В пивной, куда он зашел отметить, случайный сосед по столику, ветхий старичок, которому Бутов на радостях поставил кружку, седенький, прозрачный, даже казалось – призрачный, прихлебывая пиво, беззвучно шелестел:

– Один факт, это когда ты излучаешь свое существо в пустоту, пока не иссякнет последний луч оного, и ты представляешь перед престолом Всевышнего как есть голенький. А иной факт, когда излучаешь существенность в другое, единокровное, и оно наполняется, светится, доколе очи твои различают свет, и еще позднее жизненного предела.

Шелестел что-то вроде этого.

Суть ощущения начала всегда была в том, что до того, как оно возникало – мгновенно, нежданно, – все в тебе вяло топорщилось в разные стороны – бессильными стебельками, желтой осенней травкой, схваченной и прибеленной морозцем. И вдруг всё распрямлялось, связывалось в жгут, как бы в мышцу, в нечто сильное, прямящееся. Связывалось иногда серьезным чем-то, а иногда самым, на первый взгляд, пустяком – но всегда связывалось все в тебе, даже самое отдаленное.

И сейчас начало, до того уже много лет не возникавшее, было в том, что нежданные деньги должны пойти не на хозяйство, где всех дыр не залатаешь, и не на отдачу долгов, а на «Радугу», «телик», как выражался Костик, давно и безнадежно мечтавший о хорошем телевизоре: «У нас, сколько ни будет – прожрем!»

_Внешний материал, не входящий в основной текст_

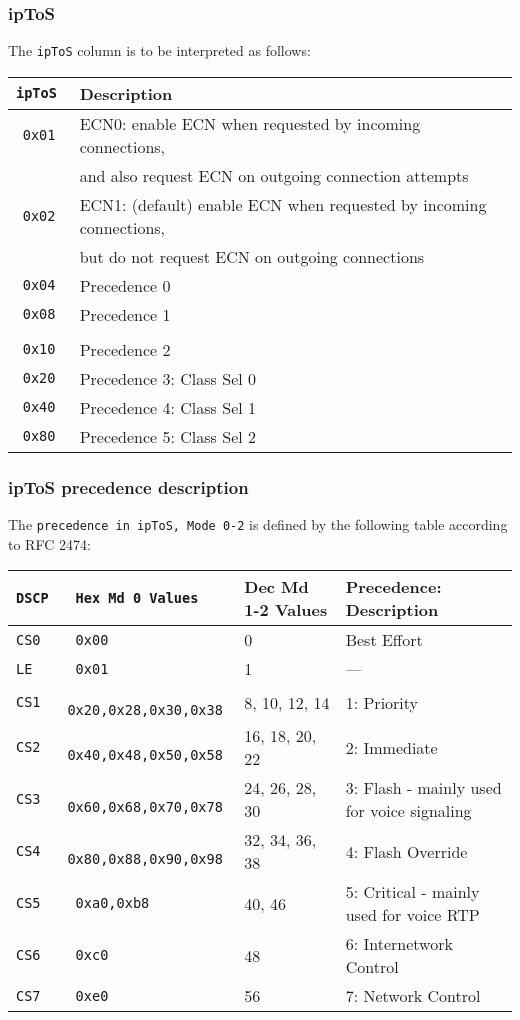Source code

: \documentclass[documentation]{subfiles}
\begin{document}
\subsubsection{ipToS}\label{ipToS}
The {\tt ipToS} column is to be interpreted as follows:
\begin{longtable}{>{\tt}rl}
    \toprule
    {\bf ipToS} & {\bf Description}\\
    \midrule\endhead%
    0x01 & ECN0: enable ECN when requested by incoming connections,\\
         & \qquad and also request ECN on outgoing connection attempts\\
    0x02 & ECN1: (default) enable ECN when requested by incoming connections,\\
         & \qquad but do not request ECN on outgoing connections\\
    0x04 & Precedence 0\\
    0x08 & Precedence 1\\
    \\
    0x10 & Precedence 2\\
    0x20 & Precedence 3: Class Sel 0\\
    0x40 & Precedence 4: Class Sel 1\\
    0x80 & Precedence 5: Class Sel 2\\
    \bottomrule
\end{longtable}

\subsubsection{ipToS precedence description}\label{ipToSDesc}
The {\tt precedence in ipToS, Mode 0-2} is defined by the following table according to RFC 2474:
\begin{longtable}{>{\tt}l>{\tt}lll}
    \toprule
    {\bf DSCP} & {\bf Hex Md 0 Values} & {\bf Dec Md 1-2 Values} & {\bf Precedence: Description}\\
    \midrule\endhead%
    CS0 & 0x00                & 0              & Best Effort\\
    LE  & 0x01                & 1              & ---\\
    CS1 & 0x20,0x28,0x30,0x38 & 8, 10, 12, 14  & 1: Priority\\
    CS2 & 0x40,0x48,0x50,0x58 & 16, 18, 20, 22 & 2: Immediate\\
    CS3 & 0x60,0x68,0x70,0x78 & 24, 26, 28, 30 & 3: Flash - mainly used for voice signaling\\
    CS4 & 0x80,0x88,0x90,0x98 & 32, 34, 36, 38 & 4: Flash Override\\
    CS5 & 0xa0,0xb8           & 40, 46         & 5: Critical - mainly used for voice RTP\\
    CS6 & 0xc0                & 48             & 6: Internetwork Control\\
    CS7 & 0xe0                & 56             & 7: Network Control\\
    \bottomrule
\end{longtable}
\end{document}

В телевизоре все просто и ясно связывалось! Они будут сидеть перед экраном ежевечерне. И в Наталье Михайловне от уютной близости пройдет отчужденность – так же внезапно пройдет, как внезапно появилась.

У телевизора хватит места и для Варвары Борисовны; про себя он сначала выразился привычно: «хватит места и для этой», но сразу поправился: «И для Варвары Борисовны». Исчезнет томительное ощущение греха, которое Бутов, хотя он и не верил в Бога, иначе назвать не мог, – смертного греха. Костик перестанет морщить и зажимать нос, отворачиваясь от старухи, будто она пахнет мертвечиной; привыкнет и перестанет.

Кроме ощущения греха, пройдет и другое, постыдное и не менее горькое – страх. Страх от того, что вот Варвара Борисовна стала этой. А за старухой его черед.

Кого еще?

Темный чуланчик, пренебрежение, отвращение родных, дом для престарелых; совсем непредставимое, темное, беспросветное существование, без малейшей надежды – пострашнее, чем смерть, к которой только такая жизнь и ведет.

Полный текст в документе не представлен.